Epigenetic contribution to age distribution of mortality within the Penna model.

Some modifications of the simple asexual Penna model, enriched by epigenetic contributions, are presented. The standard bit-string Penna model of biological aging and population evolution is based on an inherited DNA structure which defines the future life of a newly born individuals, when genes are activated by the biological clock, and the predefined genetic death is fully controlled by the number of defected genes. Epigenomes allow to introduce additional mechanism of gene activation or silencing without affecting the DNA genome itself. It may be either inherited or may reflect external, environmental factors. In the presented model, information read from the introduced epigenome may alter gene expression that may be stopped or re-activated. We concentrate on the influence of epigenetics on the age a distribution of genetic mortality m(a).

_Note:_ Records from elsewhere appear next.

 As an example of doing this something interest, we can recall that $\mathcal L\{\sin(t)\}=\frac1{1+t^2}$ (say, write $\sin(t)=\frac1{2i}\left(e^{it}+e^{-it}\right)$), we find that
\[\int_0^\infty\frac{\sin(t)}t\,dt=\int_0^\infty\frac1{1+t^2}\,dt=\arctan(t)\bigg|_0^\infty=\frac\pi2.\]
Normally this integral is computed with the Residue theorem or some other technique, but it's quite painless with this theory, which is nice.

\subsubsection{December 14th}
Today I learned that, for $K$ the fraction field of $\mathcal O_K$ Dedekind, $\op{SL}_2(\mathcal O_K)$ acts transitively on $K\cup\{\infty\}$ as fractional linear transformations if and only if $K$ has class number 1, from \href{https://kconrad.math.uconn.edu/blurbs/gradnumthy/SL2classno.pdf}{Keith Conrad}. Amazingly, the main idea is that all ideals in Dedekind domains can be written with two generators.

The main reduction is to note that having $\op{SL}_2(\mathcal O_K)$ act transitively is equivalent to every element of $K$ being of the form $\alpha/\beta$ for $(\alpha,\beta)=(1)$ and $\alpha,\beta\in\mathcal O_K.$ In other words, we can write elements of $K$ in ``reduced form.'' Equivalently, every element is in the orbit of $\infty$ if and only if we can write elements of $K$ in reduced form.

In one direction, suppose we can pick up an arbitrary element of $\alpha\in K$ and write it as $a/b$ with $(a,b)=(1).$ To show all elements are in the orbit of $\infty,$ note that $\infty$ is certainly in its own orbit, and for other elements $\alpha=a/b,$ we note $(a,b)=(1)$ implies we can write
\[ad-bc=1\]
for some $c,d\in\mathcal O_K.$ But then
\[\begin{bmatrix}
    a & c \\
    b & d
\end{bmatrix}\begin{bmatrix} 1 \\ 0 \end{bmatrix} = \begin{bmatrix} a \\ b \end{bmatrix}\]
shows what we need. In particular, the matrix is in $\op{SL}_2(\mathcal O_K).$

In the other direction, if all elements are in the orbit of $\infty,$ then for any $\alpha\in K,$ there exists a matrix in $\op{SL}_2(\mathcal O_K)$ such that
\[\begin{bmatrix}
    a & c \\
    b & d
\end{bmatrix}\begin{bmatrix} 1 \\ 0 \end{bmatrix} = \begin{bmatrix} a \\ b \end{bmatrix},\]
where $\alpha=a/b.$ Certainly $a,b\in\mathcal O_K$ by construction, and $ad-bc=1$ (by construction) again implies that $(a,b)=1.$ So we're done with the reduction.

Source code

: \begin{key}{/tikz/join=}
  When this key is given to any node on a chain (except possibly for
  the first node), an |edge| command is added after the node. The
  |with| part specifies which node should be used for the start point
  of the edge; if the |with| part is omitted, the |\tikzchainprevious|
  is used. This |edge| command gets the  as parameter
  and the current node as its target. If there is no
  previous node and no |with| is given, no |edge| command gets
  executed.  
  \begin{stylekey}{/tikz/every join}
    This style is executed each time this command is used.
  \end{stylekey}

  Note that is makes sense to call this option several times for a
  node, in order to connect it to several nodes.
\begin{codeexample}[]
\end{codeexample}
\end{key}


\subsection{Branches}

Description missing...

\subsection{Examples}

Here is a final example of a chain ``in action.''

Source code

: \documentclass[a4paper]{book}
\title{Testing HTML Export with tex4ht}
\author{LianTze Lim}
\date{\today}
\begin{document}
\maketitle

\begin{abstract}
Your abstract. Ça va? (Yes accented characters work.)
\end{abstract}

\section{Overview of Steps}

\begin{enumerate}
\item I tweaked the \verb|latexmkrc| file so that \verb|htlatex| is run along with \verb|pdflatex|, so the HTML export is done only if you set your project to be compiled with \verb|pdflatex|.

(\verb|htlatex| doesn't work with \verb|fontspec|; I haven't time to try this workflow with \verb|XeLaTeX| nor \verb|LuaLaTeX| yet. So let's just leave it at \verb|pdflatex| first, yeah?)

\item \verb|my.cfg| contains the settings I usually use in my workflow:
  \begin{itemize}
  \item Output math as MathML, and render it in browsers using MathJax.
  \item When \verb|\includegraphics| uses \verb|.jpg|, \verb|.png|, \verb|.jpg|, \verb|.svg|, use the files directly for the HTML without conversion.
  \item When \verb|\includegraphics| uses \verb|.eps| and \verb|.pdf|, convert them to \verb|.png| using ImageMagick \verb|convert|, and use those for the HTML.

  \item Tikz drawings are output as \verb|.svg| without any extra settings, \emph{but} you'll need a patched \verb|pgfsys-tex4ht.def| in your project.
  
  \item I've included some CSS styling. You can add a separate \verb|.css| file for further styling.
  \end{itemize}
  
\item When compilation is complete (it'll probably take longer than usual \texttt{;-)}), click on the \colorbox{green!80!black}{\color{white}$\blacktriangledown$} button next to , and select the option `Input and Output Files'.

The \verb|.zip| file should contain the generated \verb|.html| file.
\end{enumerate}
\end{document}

Changes in m(a) are strong for the case of inherited epigenetic contribution with nearly perfect inheritance and 'positive' epigenome that partly ignores the 'bad' mutations. We conclude that the epigenetic contribution may influence population structure m(a) and could be, at least partly, responsible for deviation of m(a) distribution from the Gompertz law. In short, we claim that proposed epigenetic contribution may be seen as a candidate for possible explanation of observed deviation from the Gompertz law, also among senior members of society. A very simple model was used in this paper and many crucial mechanisms of biological aging were omitted. Therefore, further work based on a more realistic models is necessary.